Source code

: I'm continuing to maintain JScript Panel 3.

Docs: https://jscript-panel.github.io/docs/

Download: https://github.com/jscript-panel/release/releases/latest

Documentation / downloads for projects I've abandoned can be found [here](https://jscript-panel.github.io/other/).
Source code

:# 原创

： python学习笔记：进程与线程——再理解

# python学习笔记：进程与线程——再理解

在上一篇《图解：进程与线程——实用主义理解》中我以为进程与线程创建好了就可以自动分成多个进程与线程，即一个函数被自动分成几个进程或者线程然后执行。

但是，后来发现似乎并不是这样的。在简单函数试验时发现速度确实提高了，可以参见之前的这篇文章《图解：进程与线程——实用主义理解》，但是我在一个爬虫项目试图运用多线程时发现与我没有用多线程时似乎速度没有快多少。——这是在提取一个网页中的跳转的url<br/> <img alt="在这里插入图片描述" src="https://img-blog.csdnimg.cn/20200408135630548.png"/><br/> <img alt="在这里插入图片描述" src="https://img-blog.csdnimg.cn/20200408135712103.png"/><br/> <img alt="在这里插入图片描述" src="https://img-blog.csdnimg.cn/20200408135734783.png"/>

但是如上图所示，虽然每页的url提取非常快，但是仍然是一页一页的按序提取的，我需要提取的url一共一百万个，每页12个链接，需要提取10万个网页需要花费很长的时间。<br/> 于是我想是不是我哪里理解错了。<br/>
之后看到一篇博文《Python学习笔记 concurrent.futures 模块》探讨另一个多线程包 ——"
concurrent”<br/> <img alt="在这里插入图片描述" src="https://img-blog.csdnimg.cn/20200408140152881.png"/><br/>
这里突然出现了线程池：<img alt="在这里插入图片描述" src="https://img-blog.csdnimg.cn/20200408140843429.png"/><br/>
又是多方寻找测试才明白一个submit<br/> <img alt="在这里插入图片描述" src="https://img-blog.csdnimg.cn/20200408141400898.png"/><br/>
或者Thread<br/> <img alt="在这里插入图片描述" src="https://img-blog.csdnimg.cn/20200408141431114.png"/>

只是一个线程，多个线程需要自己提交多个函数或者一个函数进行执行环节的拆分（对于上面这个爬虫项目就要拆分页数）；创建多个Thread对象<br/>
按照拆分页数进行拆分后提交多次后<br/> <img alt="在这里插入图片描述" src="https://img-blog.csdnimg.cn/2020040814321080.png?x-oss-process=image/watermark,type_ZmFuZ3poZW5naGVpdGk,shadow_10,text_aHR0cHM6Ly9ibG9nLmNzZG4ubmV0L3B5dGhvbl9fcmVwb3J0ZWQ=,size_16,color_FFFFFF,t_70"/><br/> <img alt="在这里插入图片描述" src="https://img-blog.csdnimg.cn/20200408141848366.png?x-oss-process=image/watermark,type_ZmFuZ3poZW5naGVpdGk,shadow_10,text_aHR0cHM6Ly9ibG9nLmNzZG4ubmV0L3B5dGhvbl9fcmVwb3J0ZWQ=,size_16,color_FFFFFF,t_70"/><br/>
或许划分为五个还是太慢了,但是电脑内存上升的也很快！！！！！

▶ [TASK ITEM]:
Only the lines above, from the first through the one holding "在上一篇《图解：进程与线程—", are to be output, and they must be copied exactly.

▶ [PROBLEM SOLUTION]:
Source code

: I'm continuing to maintain JScript Panel 3.

Docs: https://jscript-panel.github.io/docs/

Download: https://github.com/jscript-panel/release/releases/latest

Documentation / downloads for projects I've abandoned can be found [here](https://jscript-panel.github.io/other/).
Source code

:# 原创

： python学习笔记：进程与线程——再理解

# python学习笔记：进程与线程——再理解

在上一篇《图解：进程与线程——实用主义理解》中我以为进程与线程创建好了就可以自动分成多个进程与线程，即一个函数被自动分成几个进程或者线程然后执行。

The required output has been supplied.